In Brief
3-Minute Read
As a result of COVID-19, many healthcare organizations are facing unprecedented challenges with unclear guidance. Among these challenges is reimbursement, an already complicated component of healthcare further complicated by the pandemic. To maintain financial stability, healthcare organizations must become their own advocates when negotiating with payors. Below are actions all healthcare organizations should consider taking now to reduce administrative friction and protect their revenue.
Move to automatic, periodic interval payments.
- Work with payors to ensure consistent reimbursement while volume is in flux and estimate the normal monthly payment of fee-for-service claims.
- Confirm a guaranteed monthly payment with payors until volumes return to normal, or until both the payor and health system agree that problems stemming from COVID-19 are under control.
- Reconcile overpayment and underpayment of claims, and ensure balances are paid within five business days of reconciliation.
Suspend value-based care measures.
- Ask that payors suspend performance measures for 2020 in accordance with the Centers for Disease Control and Prevention’s (CDC) recommended cancellations.
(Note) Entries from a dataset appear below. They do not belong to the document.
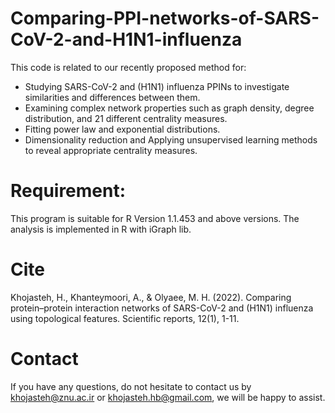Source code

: # Comparing-PPI-networks-of-SARS-CoV-2-and-H1N1-influenza
 This code is related to our recently proposed method for:
- Studying SARS-CoV-2 and (H1N1) influenza PPINs to investigate similarities and differences between them.
- Examining complex network properties such as graph density, degree distribution, and 21 different centrality measures.
- Fitting power law and exponential distributions.
- Dimensionality reduction and Applying unsupervised learning methods to reveal appropriate centrality measures.

# Requirement:
This program is suitable for R Version 1.1.453 and above versions.
The analysis is implemented in R with iGraph lib.

# Cite
Khojasteh, H., Khanteymoori, A., & Olyaee, M. H. (2022). Comparing protein–protein interaction networks of SARS-CoV-2 and (H1N1) influenza using topological features. Scientific reports, 12(1), 1-11.

# Contact
If you have any questions, do not hesitate to contact us by khojasteh@znu.ac.ir or khojasteh.hb@gmail.com, we will be happy to assist.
- Do not include COVID-19 diagnoses for value-based care contracts, as the long-term effects of the diagnosis are currently unknown.
- Ease the pressure on the system by asking for reduced Medicare risk adjustments reporting. Confirm that Medicare risk adjustments for 2021 will account for the extenuating circumstances of 2020.
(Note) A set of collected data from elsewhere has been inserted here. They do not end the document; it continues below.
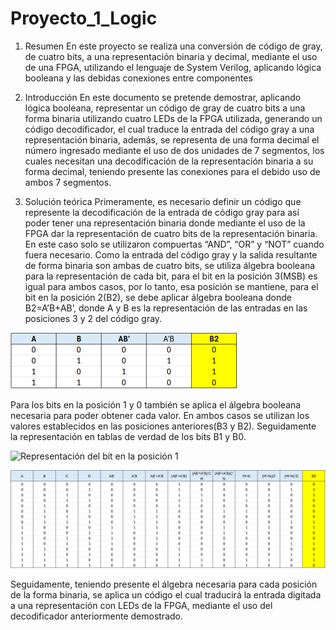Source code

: # Proyecto_1_Logic
1.	Resumen
En este proyecto se realiza una conversión de código de gray, de cuatro bits, a una representación binaria y decimal, mediante el uso de una FPGA, utilizando el lenguaje de System Verilog, aplicando lógica booleana y las debidas conexiones entre componentes

2.	Introducción
En este documento se pretende demostrar, aplicando lógica booleana, representar un código de gray de cuatro bits a una forma binaria utilizando cuatro LEDs de la FPGA utilizada, generando un código decodificador, el cual traduce la entrada del código gray a una representación binaria, además, se representa de una forma decimal el número ingresado mediante el uso de dos unidades de 7 segmentos, los cuales necesitan una decodificación de la representación binaria a su forma decimal, teniendo presente las conexiones para el debido uso de ambos 7 segmentos.

3.	Solución teórica
Primeramente, es necesario definir un código que represente la decodificación de la entrada de código gray para así poder tener una representación binaria donde mediante el uso de la FPGA dar la representación de cuatro bits de la representación binaria. En este caso solo se utilizaron compuertas “AND”, “OR” y “NOT” cuando fuera necesario. Como la entrada del código gray y la salida resultante de forma binaria son ambas de cuatro bits, se utiliza álgebra booleana para la representación de cada bit, para el bit en la posición 3(MSB) es igual para ambos casos, por lo tanto, esa posición se mantiene, para el bit en la posición 2(B2), se debe aplicar álgebra booleana donde B2=A’B+AB’, donde A y B es la representación de las entradas en las posiciones 3 y 2 del código gray.

![Representación del bit en la posición 2](Imagenes/TV_B2.png)

Para los bits en la posición 1 y 0 también se aplica el álgebra booleana necesaria para poder obtener cada valor. En ambos casos se utilizan los valores establecidos en las posiciones anteriores(B3 y B2). Seguidamente la representación en tablas de verdad de los bits B1 y B0.

![Representación del bit en la posición 1](Imagenes/TV_12.png)

![Representación del bit en la posición 0](Imagenes/TV_B0.png)

Seguidamente, teniendo presente el álgebra necesaria para cada posición de la forma binaria, se aplica un código el cual traducirá la entrada digitada a una representación con LEDs de la FPGA, mediante el uso del decodificador anteriormente demostrado.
Remove administrative requirements.
- Suspend all authorizations, referrals, denials, medical record reviews, reporting, network requirements, primary care physician assignment and automatic offsets.
- Contact state Medicaid and the Centers for Medicare & Medicaid Services (CMS) to have the agency lift timely filing requirements.
- Review the programs that qualify for the latest policy exceptions and extensions for measure-reporting and data-submission deadlines from CMS.
Prohibit new policies.
- Obtain written documentation that there will be no new products, steerage, payment policies, site-of-service requirements or terminations put into effect that could impact reimbursement in any way until the end of June 2021, or until treatment and protocols for COVID-19 and its associated conditions have been established.
- Confirm COVID-19 testing and treatment drugs will be reimbursed in addition to standard payment and at a minimum of cost plus 5%.
Refine medical groups.
- Ask that new locations, offices and doctors — regardless of state licensing — be automatically considered in-network, unless there are sanctions or lawsuits against these entities.
- Eliminate requirement barriers within the same health systems (i.e., any accredited provider can treat a member within the same health system for any diagnosis).
- Ensure that telehealth visits are reimbursed at the same level as office visits.
- Streamline recredentialing unless there is medical malpractice, license suspension or a Drug Enforcement Administration (DEA) licensing issue, or other similar concerns have occurred.